▶ _Task description_: This exercise calls for an exact transcription. Set down every record below.

▶ _Plain-text document sources_:
※ ※ ※

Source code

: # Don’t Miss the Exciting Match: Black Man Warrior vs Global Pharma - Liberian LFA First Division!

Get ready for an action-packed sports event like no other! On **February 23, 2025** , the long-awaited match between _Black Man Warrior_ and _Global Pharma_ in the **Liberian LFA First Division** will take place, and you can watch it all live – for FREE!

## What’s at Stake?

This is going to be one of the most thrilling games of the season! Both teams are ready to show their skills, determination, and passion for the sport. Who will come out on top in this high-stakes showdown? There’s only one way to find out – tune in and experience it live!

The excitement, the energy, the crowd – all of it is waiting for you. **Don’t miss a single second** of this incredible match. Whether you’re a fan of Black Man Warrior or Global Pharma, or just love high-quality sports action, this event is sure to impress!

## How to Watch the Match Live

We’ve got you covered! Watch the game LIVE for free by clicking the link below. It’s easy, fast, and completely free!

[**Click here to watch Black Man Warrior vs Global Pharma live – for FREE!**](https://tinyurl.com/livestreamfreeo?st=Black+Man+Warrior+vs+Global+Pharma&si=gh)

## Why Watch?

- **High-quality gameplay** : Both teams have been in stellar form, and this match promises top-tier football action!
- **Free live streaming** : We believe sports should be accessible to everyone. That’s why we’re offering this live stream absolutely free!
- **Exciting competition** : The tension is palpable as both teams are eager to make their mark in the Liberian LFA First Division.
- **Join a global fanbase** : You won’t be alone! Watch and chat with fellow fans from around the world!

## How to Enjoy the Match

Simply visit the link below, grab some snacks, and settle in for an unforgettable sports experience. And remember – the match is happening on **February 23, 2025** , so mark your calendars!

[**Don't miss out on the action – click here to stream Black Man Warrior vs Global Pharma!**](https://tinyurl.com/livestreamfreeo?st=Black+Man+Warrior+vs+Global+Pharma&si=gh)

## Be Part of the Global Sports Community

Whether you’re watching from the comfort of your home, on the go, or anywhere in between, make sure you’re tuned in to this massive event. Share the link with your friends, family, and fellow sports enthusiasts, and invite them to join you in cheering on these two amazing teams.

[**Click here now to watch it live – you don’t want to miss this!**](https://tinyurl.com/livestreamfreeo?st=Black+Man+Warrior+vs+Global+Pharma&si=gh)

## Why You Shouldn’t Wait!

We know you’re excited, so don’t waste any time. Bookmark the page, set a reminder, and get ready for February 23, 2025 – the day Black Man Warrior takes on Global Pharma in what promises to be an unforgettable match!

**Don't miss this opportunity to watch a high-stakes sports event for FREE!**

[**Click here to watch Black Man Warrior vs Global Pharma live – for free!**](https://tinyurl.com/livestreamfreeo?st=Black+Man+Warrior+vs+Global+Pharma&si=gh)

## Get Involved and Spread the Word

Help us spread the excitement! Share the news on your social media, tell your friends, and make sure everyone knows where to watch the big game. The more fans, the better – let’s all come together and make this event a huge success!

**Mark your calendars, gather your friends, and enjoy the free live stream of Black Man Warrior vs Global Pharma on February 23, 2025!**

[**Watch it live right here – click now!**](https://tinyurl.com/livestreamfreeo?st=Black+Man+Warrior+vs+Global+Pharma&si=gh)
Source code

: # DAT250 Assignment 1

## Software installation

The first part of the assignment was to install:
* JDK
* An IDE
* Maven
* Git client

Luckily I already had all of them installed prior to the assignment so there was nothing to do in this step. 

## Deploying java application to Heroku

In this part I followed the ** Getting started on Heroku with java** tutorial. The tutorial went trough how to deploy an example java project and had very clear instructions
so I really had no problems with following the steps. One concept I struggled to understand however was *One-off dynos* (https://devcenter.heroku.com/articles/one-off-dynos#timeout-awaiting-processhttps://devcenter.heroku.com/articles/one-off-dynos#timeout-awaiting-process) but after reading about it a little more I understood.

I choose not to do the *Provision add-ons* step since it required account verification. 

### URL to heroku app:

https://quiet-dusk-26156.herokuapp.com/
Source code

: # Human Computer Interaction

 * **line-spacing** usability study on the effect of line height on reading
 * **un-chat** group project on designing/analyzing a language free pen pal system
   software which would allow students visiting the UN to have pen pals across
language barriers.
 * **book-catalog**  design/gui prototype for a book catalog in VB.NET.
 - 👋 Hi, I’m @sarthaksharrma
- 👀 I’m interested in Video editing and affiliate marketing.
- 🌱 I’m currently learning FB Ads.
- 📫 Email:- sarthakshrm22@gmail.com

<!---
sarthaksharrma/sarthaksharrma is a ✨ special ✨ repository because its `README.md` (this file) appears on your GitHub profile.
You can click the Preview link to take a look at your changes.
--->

※ ※ ※

▶ _Result of the exercise_:
Source code

: # Don’t Miss the Exciting Match: Black Man Warrior vs Global Pharma - Liberian LFA First Division!

Get ready for an action-packed sports event like no other! On **February 23, 2025** , the long-awaited match between _Black Man Warrior_ and _Global Pharma_ in the **Liberian LFA First Division** will take place, and you can watch it all live – for FREE!

## What’s at Stake?

This is going to be one of the most thrilling games of the season! Both teams are ready to show their skills, determination, and passion for the sport. Who will come out on top in this high-stakes showdown? There’s only one way to find out – tune in and experience it live!

The excitement, the energy, the crowd – all of it is waiting for you. **Don’t miss a single second** of this incredible match. Whether you’re a fan of Black Man Warrior or Global Pharma, or just love high-quality sports action, this event is sure to impress!

## How to Watch the Match Live

We’ve got you covered! Watch the game LIVE for free by clicking the link below. It’s easy, fast, and completely free!

[**Click here to watch Black Man Warrior vs Global Pharma live – for FREE!**](https://tinyurl.com/livestreamfreeo?st=Black+Man+Warrior+vs+Global+Pharma&si=gh)

## Why Watch?

- **High-quality gameplay** : Both teams have been in stellar form, and this match promises top-tier football action!
- **Free live streaming** : We believe sports should be accessible to everyone. That’s why we’re offering this live stream absolutely free!
- **Exciting competition** : The tension is palpable as both teams are eager to make their mark in the Liberian LFA First Division.
- **Join a global fanbase** : You won’t be alone! Watch and chat with fellow fans from around the world!

## How to Enjoy the Match

Simply visit the link below, grab some snacks, and settle in for an unforgettable sports experience. And remember – the match is happening on **February 23, 2025** , so mark your calendars!

[**Don't miss out on the action – click here to stream Black Man Warrior vs Global Pharma!**](https://tinyurl.com/livestreamfreeo?st=Black+Man+Warrior+vs+Global+Pharma&si=gh)

## Be Part of the Global Sports Community

Whether you’re watching from the comfort of your home, on the go, or anywhere in between, make sure you’re tuned in to this massive event. Share the link with your friends, family, and fellow sports enthusiasts, and invite them to join you in cheering on these two amazing teams.

[**Click here now to watch it live – you don’t want to miss this!**](https://tinyurl.com/livestreamfreeo?st=Black+Man+Warrior+vs+Global+Pharma&si=gh)

## Why You Shouldn’t Wait!

We know you’re excited, so don’t waste any time. Bookmark the page, set a reminder, and get ready for February 23, 2025 – the day Black Man Warrior takes on Global Pharma in what promises to be an unforgettable match!

**Don't miss this opportunity to watch a high-stakes sports event for FREE!**

[**Click here to watch Black Man Warrior vs Global Pharma live – for free!**](https://tinyurl.com/livestreamfreeo?st=Black+Man+Warrior+vs+Global+Pharma&si=gh)

## Get Involved and Spread the Word

Help us spread the excitement! Share the news on your social media, tell your friends, and make sure everyone knows where to watch the big game. The more fans, the better – let’s all come together and make this event a huge success!

**Mark your calendars, gather your friends, and enjoy the free live stream of Black Man Warrior vs Global Pharma on February 23, 2025!**

[**Watch it live right here – click now!**](https://tinyurl.com/livestreamfreeo?st=Black+Man+Warrior+vs+Global+Pharma&si=gh)
Source code

: # DAT250 Assignment 1

## Software installation

The first part of the assignment was to install:
* JDK
* An IDE
* Maven
* Git client

Luckily I already had all of them installed prior to the assignment so there was nothing to do in this step. 

## Deploying java application to Heroku

In this part I followed the ** Getting started on Heroku with java** tutorial. The tutorial went trough how to deploy an example java project and had very clear instructions
so I really had no problems with following the steps. One concept I struggled to understand however was *One-off dynos* (https://devcenter.heroku.com/articles/one-off-dynos#timeout-awaiting-processhttps://devcenter.heroku.com/articles/one-off-dynos#timeout-awaiting-process) but after reading about it a little more I understood.

I choose not to do the *Provision add-ons* step since it required account verification. 

### URL to heroku app:

https://quiet-dusk-26156.herokuapp.com/
Source code

: # Human Computer Interaction

 * **line-spacing** usability study on the effect of line height on reading
 * **un-chat** group project on designing/analyzing a language free pen pal system
   software which would allow students visiting the UN to have pen pals across
language barriers.
 * **book-catalog**  design/gui prototype for a book catalog in VB.NET.
 - 👋 Hi, I’m @sarthaksharrma
- 👀 I’m interested in Video editing and affiliate marketing.
- 🌱 I’m currently learning FB Ads.
- 📫 Email:- sarthakshrm22@gmail.com

<!---
sarthaksharrma/sarthaksharrma is a ✨ special ✨ repository because its `README.md` (this file) appears on your GitHub profile.
You can click the Preview link to take a look at your changes.
--->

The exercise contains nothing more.